*WORK TASK:* Each line with the word "images" must appear in the answer, copied from the records.

^^^^^^^^^^^^^^^^

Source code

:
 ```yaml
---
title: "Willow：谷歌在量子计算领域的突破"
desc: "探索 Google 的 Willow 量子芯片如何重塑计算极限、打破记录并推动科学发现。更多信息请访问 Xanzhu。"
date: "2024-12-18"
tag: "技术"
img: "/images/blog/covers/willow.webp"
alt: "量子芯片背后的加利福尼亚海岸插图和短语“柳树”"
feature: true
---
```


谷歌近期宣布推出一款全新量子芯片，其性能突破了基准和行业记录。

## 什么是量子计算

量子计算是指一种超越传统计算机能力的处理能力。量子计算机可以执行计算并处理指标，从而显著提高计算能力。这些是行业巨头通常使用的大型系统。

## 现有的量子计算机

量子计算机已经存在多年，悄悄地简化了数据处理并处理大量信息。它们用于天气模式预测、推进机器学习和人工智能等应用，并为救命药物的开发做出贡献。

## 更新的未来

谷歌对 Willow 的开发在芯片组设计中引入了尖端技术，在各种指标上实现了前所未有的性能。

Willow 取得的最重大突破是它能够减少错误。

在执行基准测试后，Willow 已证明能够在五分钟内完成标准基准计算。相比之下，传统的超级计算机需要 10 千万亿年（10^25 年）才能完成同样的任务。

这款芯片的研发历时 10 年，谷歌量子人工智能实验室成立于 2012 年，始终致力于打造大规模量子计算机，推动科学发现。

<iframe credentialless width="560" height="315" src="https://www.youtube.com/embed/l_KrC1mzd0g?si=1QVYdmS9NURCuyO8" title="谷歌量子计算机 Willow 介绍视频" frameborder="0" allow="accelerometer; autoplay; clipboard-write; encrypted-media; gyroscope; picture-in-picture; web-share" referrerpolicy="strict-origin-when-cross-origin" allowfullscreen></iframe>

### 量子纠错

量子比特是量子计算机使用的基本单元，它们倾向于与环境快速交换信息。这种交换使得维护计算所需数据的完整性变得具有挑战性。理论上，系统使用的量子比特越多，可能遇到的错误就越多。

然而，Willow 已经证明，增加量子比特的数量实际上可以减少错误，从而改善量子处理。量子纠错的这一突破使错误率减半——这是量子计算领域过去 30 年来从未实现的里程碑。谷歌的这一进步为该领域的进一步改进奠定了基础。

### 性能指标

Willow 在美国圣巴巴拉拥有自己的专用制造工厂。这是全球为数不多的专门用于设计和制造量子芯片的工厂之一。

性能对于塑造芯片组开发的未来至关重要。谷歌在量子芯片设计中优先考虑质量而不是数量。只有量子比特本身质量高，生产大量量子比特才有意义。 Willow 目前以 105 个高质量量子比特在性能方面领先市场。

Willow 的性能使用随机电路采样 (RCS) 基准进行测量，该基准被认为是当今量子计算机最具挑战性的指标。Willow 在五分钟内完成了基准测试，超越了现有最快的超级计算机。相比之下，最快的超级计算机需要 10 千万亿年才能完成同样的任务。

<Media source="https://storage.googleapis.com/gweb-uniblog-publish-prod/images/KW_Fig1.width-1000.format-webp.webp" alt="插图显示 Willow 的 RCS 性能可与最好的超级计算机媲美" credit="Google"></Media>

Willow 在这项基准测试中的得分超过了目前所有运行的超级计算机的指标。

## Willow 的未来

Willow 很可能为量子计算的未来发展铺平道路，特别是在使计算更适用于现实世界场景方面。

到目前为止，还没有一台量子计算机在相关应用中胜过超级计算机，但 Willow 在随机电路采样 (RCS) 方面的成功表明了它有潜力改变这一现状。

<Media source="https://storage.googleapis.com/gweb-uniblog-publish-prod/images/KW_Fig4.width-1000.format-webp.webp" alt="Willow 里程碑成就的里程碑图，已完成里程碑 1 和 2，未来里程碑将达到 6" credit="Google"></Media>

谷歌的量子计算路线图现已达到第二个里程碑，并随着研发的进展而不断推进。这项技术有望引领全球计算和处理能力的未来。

^^^^^^^^^^^^^^^^

*RESULT FOR THIS TASK:*
img: "/images/blog/covers/willow.webp"
<Media source="https://storage.googleapis.com/gweb-uniblog-publish-prod/images/KW_Fig1.width-1000.format-webp.webp" alt="插图显示 Willow 的 RCS 性能可与最好的超级计算机媲美" credit="Google"></Media>
<Media source="https://storage.googleapis.com/gweb-uniblog-publish-prod/images/KW_Fig4.width-1000.format-webp.webp" alt="Willow 里程碑成就的里程碑图，已完成里程碑 1 和 2，未来里程碑将达到 6" credit="Google"></Media>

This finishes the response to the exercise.